New Music: Fucked Up
By Troy Hasselman, November 3 2018 —
The career of Toronto punk veterans Fucked Up has been defined by defying expectations and conventions. Through constant changes to their sound and musical approach, the band has effectively redefined what a punk band can be while still remaining rooted in the genre, with signifiers such as vocalist Damian Abraham’s baritone scream and the band’s collective, relentless energy.
After the massive success of The Chemistry of Common Life (2008) and David Comes to Life (2011) — two highly ambitious albums that eschew punk conventions in favour of grand concepts, diverse instrumentations and guitar parts with so many multi-tracks they sound like a jet taking off in your ear — Fucked Up stripped back their sound and released the bare-bones Glass Boys (2014). After this came a long break as members pursued other projects and the future of the band appeared in doubt.
Now Fucked Up return with Dose Your Dreams, perhaps the most ambitious record of the band’s career. Capping out at 82 minutes and 18 songs, the album includes guest vocalists including Polaris Prize winner Lido Pimiento, J Mascis of Dinosaur Jr. and Canadian folk singer Jennifer Castle, as well as a wide array of experimental forays into industrial-tinged electronica, disco, ambient and psych rock. There’s a children’s choir, too.
What’s perhaps most striking about Dose Your Dreams, compared to previous Fucked Up releases, is the reduced role of Abraham, who appears only on roughly two-thirds of the album.
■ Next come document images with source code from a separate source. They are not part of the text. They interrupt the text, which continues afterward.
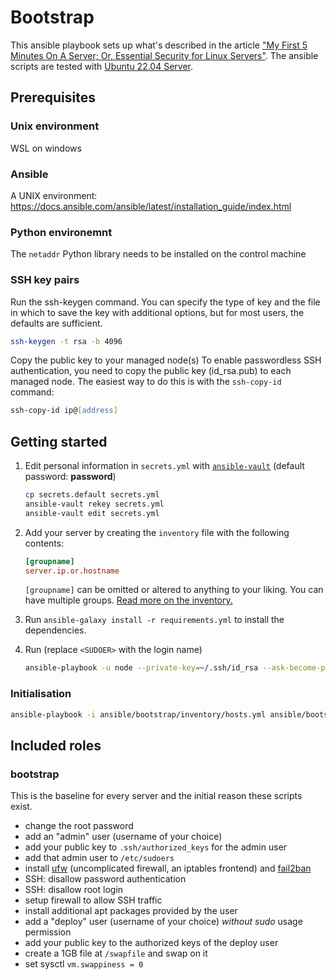 # Bootstrap

This ansible playbook sets up what's described in the article ["My First 5 Minutes On A Server; Or, Essential Security for Linux Servers"](https://web.archive.org/web/20201112012219/https://plusbryan.com/my-first-5-minutes-on-a-server-or-essential-security-for-linux-servers). The ansible scripts are tested with [Ubuntu 22.04 Server](https://ubuntu.com/download/server).

## Prerequisites

### Unix environment
WSL on windows

### Ansible
A UNIX environment: https://docs.ansible.com/ansible/latest/installation_guide/index.html

### Python environemnt
The `netaddr` Python library needs to be installed on the control machine

### SSH key pairs
Run the ssh-keygen command. You can specify the type of key and the file in which to save the key with additional options, but for most users, the defaults are sufficient.
```zsh
ssh-keygen -t rsa -b 4096
```

Copy the public key to your managed node(s) 
To enable passwordless SSH authentication, you need to copy the public key (id_rsa.pub) to each managed node. The easiest way to do this is with the `ssh-copy-id` command:
```zsh
ssh-copy-id ip@[address]
```

## Getting started

1. Edit personal information in `secrets.yml` with [`ansible-vault`](https://docs.ansible.com/ansible/latest/user_guide/vault.html) (default password: **password**)

   ```sh
   cp secrets.default secrets.yml
   ansible-vault rekey secrets.yml
   ansible-vault edit secrets.yml
   ```

2. Add your server by creating the `inventory` file with the following contents:

   ```ini
   [groupname]
   server.ip.or.hostname
   ```

   `[groupname]` can be omitted or altered to anything to your liking. You can have multiple groups. [Read more on the inventory.](https://docs.ansible.com/ansible/2.9/user_guide/intro_inventory.html)

3. Run `ansible-galaxy install -r requirements.yml` to install the dependencies.

4. Run (replace `<SUDOER>` with the login name)

   ```sh
   ansible-playbook -u node --private-key=~/.ssh/id_rsa --ask-become-pass --ask-vault-pass --inventory-file=inventory playbook.yml
   ```

### Initialisation

```zsh
ansible-playbook -i ansible/bootstrap/inventory/hosts.yml ansible/bootstrap/playbooks/initialise.yml --ask-become-pass --ask-vault-pass
```

## Included roles

### bootstrap

This is the baseline for every server and the initial reason these scripts exist.

- change the root password
- add an "admin" user (username of your choice)
- add your public key to `.ssh/authorized_keys` for the admin user
- add that admin user to `/etc/sudoers`
- install [ufw](https://launchpad.net/ufw) (uncomplicated firewall, an iptables frontend) and [fail2ban](https://www.fail2ban.org/)
- SSH: disallow password authentication
- SSH: disallow root login
- setup firewall to allow SSH traffic
- install additional apt packages provided by the user
- add a "deploy" user (username of your choice) _without sudo_ usage permission
- add your public key to the authorized keys of the deploy user
- create a 1GB file at `/swapfile` and swap on it
- set sysctl `vm.swappiness = 0`


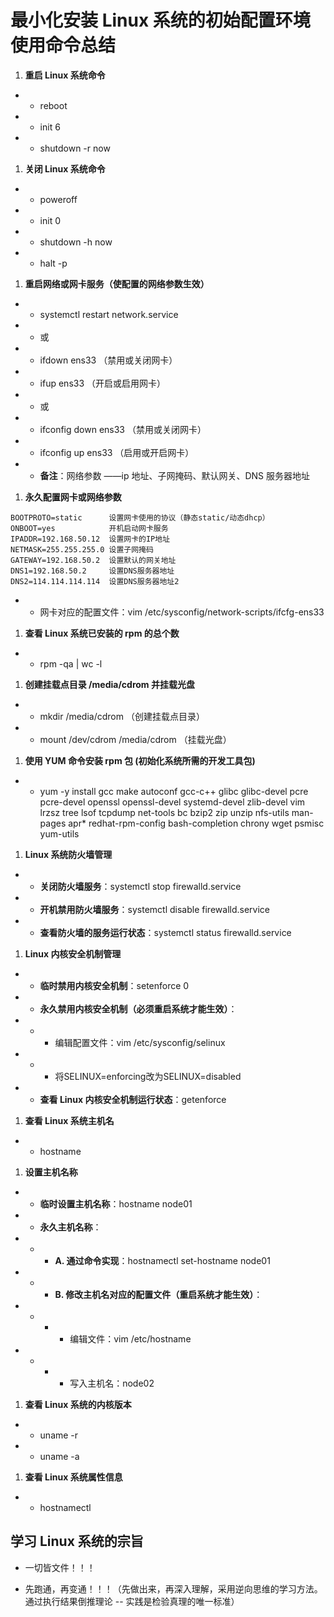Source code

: # 最小化安装 Linux 系统的初始配置环境使用命令总结

1. **重启 Linux 系统命令**

- - reboot

- - init 6

- - shutdown -r now

1. **关闭 Linux 系统命令**

- - poweroff

- - init 0

- - shutdown -h now

- - halt -p

1. **重启网络或网卡服务（使配置的网络参数生效）**

- - systemctl restart network.service

- - 或

- - ifdown ens33 （禁用或关闭网卡）

- - ifup ens33 （开启或启用网卡）

- - 或

- - ifconfig down ens33 （禁用或关闭网卡）

- - ifconfig up ens33 （启用或开启网卡）

- - **备注**：网络参数 ——ip 地址、子网掩码、默认网关、DNS 服务器地址

1. **永久配置网卡或网络参数**

```
BOOTPROTO=static      设置网卡使用的协议（静态static/动态dhcp）
ONBOOT=yes            开机启动网卡服务
IPADDR=192.168.50.12  设置网卡的IP地址
NETMASK=255.255.255.0 设置子网掩码
GATEWAY=192.168.50.2  设置默认的网关地址
DNS1=192.168.50.2     设置DNS服务器地址 
DNS2=114.114.114.114  设置DNS服务器地址2
```

- - 网卡对应的配置文件：vim /etc/sysconfig/network-scripts/ifcfg-ens33

1. **查看 Linux 系统已安装的 rpm 的总个数**

- - rpm -qa | wc -l

1. **创建挂载点目录 /media/cdrom 并挂载光盘**

- - mkdir /media/cdrom （创建挂载点目录）

- - mount /dev/cdrom /media/cdrom （挂载光盘）

1. **使用 YUM 命令安装 rpm 包 (初始化系统所需的开发工具包)**

- - yum -y install gcc make autoconf gcc-c++ glibc glibc-devel pcre pcre-devel openssl openssl-devel systemd-devel zlib-devel vim lrzsz tree lsof tcpdump net-tools bc bzip2 zip unzip nfs-utils man-pages apr* redhat-rpm-config bash-completion chrony wget psmisc yum-utils

1. **Linux 系统防火墙管理**

- - **关闭防火墙服务**：systemctl stop firewalld.service

- - **开机禁用防火墙服务**：systemctl disable firewalld.service

- - **查看防火墙的服务运行状态**：systemctl status firewalld.service

1. **Linux 内核安全机制管理**

- - **临时禁用内核安全机制**：setenforce 0

- - **永久禁用内核安全机制（必须重启系统才能生效）**：

- - - 编辑配置文件：vim /etc/sysconfig/selinux

- - - 将SELINUX=enforcing改为SELINUX=disabled

- - **查看 Linux 内核安全机制运行状态**：getenforce 

1. **查看 Linux 系统主机名**

- - hostname

1. **设置主机名称**

- - **临时设置主机名称**：hostname node01

- - **永久主机名称**：

- - - **A. 通过命令实现**：hostnamectl set-hostname node01

- - - **B. 修改主机名对应的配置文件（重启系统才能生效）**：

- - - - 编辑文件：vim /etc/hostname

- - - - 写入主机名：node02

1. **查看 Linux 系统的内核版本**

- - uname -r

- - uname -a

1. **查看 Linux 系统属性信息**

- - hostnamectl

## 学习 Linux 系统的宗旨

- 一切皆文件！！！

- 先跑通，再变通！！！（先做出来，再深入理解，采用逆向思维的学习方法。通过执行结果倒推理论 -- 实践是检验真理的唯一标准）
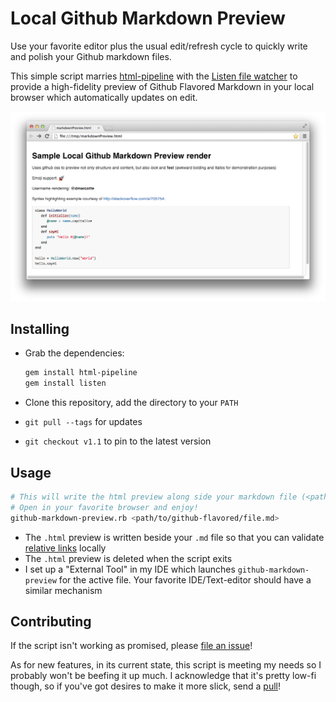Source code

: # Local Github Markdown Preview

Use your favorite editor plus the usual edit/refresh cycle to quickly write and polish your Github markdown files.

This simple script marries [html-pipeline](https://github.com/jch/html-pipeline) with the [Listen file watcher](https://github.com/guard/listen) to provide a high-fidelity preview of Github Flavored Markdown in your local browser which automatically updates on edit.

![sample screenshot](screenshot.png "Local Github Markdown Preview output")

## Installing
* Grab the dependencies:

    ```bash
    gem install html-pipeline
    gem install listen
    ```
* Clone this repository, add the directory to your `PATH`
* `git pull --tags` for updates
* `git checkout v1.1` to pin to the latest version

## Usage
```bash
# This will write the html preview along side your markdown file (<path/to/github-flavored/file.md.html>)
# Open in your favorite browser and enjoy!
github-markdown-preview.rb <path/to/github-flavored/file.md>
```
* The `.html` preview is written beside your `.md` file so that you can validate [relative links](https://github.com/blog/1395-relative-links-in-markup-files) locally
* The `.html` preview is deleted when the script exits
* I set up a "External Tool" in my IDE which launches `github-markdown-preview` for the active file.  Your favorite IDE/Text-editor should have a similar mechanism

## Contributing

If the script isn't working as promised, please [file an issue](https://github.com/dmarcotte/github-markdown-preview/issues)!

As for new features, in its current state, this script is meeting my needs so I probably won't be beefing it up much.  I acknowledge that it's pretty low-fi though, so if you've got desires to make it more slick, send a [pull](https://github.com/dmarcotte/github-markdown-preview/pulls)!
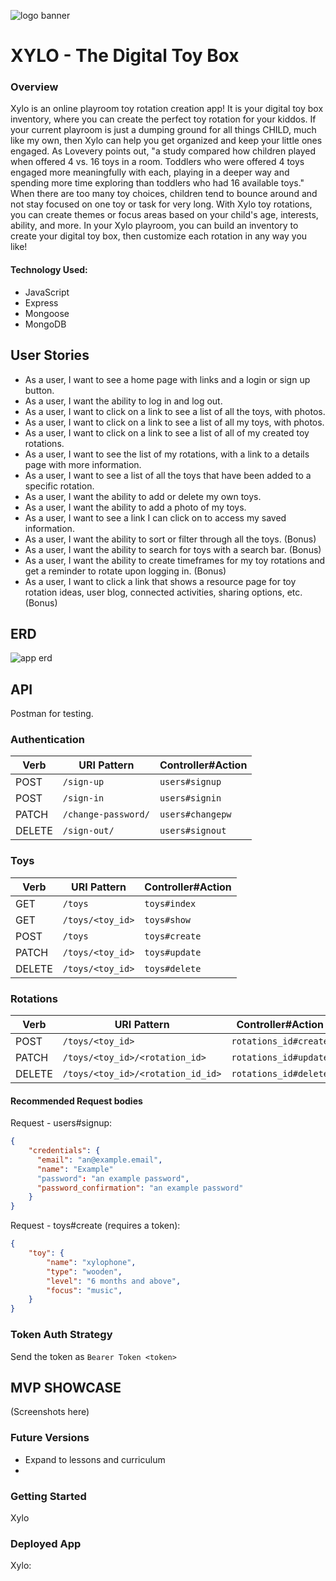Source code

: ![logo banner](https://i.imgur.com/pjQcE1T.gif)

# XYLO - The Digital Toy Box

### Overview
Xylo is an online playroom toy rotation creation app! It is your digital toy box inventory, where you can create the perfect toy rotation for your kiddos. If your current playroom is just a dumping ground for all things CHILD, much like my own, then Xylo can help you get organized and keep your little ones engaged. As Lovevery points out, "a study compared how children played when offered 4 vs. 16 toys in a room. Toddlers who were offered 4 toys engaged more meaningfully with each, playing in a deeper way and spending more time exploring than toddlers who had 16 available toys." When there are too many toy choices, children tend to bounce around and not stay focused on one toy or task for very long. With Xylo toy rotations, you can create themes or focus areas based on your child's age, interests, ability, and more. In your Xylo playroom, you can build an inventory to create your digital toy box, then customize each rotation in any way you like!

#### Technology Used:
- JavaScript
- Express
- Mongoose
- MongoDB

## User Stories
- As a user, I want to see a home page with links and a login or sign up button.
- As a user, I want the ability to log in and log out.
- As a user, I want to click on a link to see a list of all the toys, with photos.
- As a user, I want to click on a link to see a list of all my toys, with photos.
- As a user, I want to click on a link to see a list of all of my created toy rotations.
- As a user, I want to see the list of my rotations, with a link to a details page with more information.
- As a user, I want to see a list of all the toys that have been added to a specific rotation.
- As a user, I want the ability to add or delete my own toys.
- As a user, I want the ability to add a photo of my toys.
- As a user, I want to see a link I can click on to access my saved information.
- As a user, I want the ability to sort or filter through all the toys. (Bonus)
- As a user, I want the ability to search for toys with a search bar. (Bonus)
- As a user, I want the ability to create timeframes for my toy rotations and get a reminder to rotate upon logging in. (Bonus)
- As a user, I want to click a link that shows a resource page for toy rotation ideas, user blog, connected activities, sharing options, etc. (Bonus)

## ERD
![app erd](https://i.imgur.com/Z0JFzsE.png)

## API
Postman for testing.

### Authentication

| Verb   | URI Pattern            | Controller#Action |
|--------|------------------------|-------------------|
| POST   | `/sign-up`             | `users#signup`    |
| POST   | `/sign-in`             | `users#signin`    |
| PATCH  | `/change-password/` | `users#changepw`  |
| DELETE | `/sign-out/`        | `users#signout`   |

### Toys

| Verb   | URI Pattern            | Controller#Action |
|--------|------------------------|-------------------|
| GET   | `/toys`             | `toys#index`    |
| GET   | `/toys/<toy_id>`    | `toys#show`    |
| POST   | `/toys`             | `toys#create`    |
| PATCH  | `/toys/<toy_id>` | `toys#update`  |
| DELETE | `/toys/<toy_id>`        | `toys#delete`   |

### Rotations

| Verb   | URI Pattern            | Controller#Action |
|--------|------------------------|-------------------|
| POST   | `/toys/<toy_id>`             | `rotations_id#create`    |
| PATCH  | `/toys/<toy_id>/<rotation_id>` | `rotations_id#update`  |
| DELETE | `/toys/<toy_id>/<rotation_id_id>`        | `rotations_id#delete`   |

#### Recommended Request bodies
Request - users#signup:

```json
{
    "credentials": {
      "email": "an@example.email",
      "name": "Example"
      "password": "an example password",
      "password_confirmation": "an example password"
    }
}
```

Request - toys#create (requires a token):

```json
{
    "toy": {
        "name": "xylophone",
        "type": "wooden",
        "level": "6 months and above",
        "focus": "music",
    }
}
```

### Token Auth Strategy
Send the token as `Bearer Token <token>`

## MVP SHOWCASE
(Screenshots here)

### Future Versions
- Expand to lessons and curriculum
- 

### Getting Started
Xylo

### Deployed App
Xylo:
Despite his reduced presence, Abraham remains an absolute cannonball of a vocalist and a welcome presence whenever he appears.
Dose Your Dreams acts as a quasi-sequel to 2011’s David Comes to Life, though it swaps the setting from Thatcherite dystopia to present day, meeting up with protagonist David Eliade at his unfulfilling white-collar office job. After David is fired, he meets a homeless woman in the dumpster behind his office who takes on a multi-dimensional journey through time and space to discover his worth within a late-capitalist society. Though it plays a big role in the album, following the narrative is by no means a requirement for enjoyment of the record with its charms lying primarily within the songwriting and genre fluidity.
Unfortunately, the album’s pitfalls are wrapped in its charm. Its narrative is difficult to follow and attempts to make sense of the story make it easy to forget about the music. The length of the album and the genre shifts can make for an exhausting and challenging listen. The experiments themselves are impressive but songs such as the electronic “Mechanical Bull” make more for interesting curiosities than anything else.
Dose Your Dreams is a fun, albeit flawed, record from a band with a propensity for experimentation. It’s all the more impressive for Fucked Up to make an album this ambitious 17 years into their career, a point where most bands have either broken up or began repeating themselves. It works as proof that Fucked Up are never a group to count out.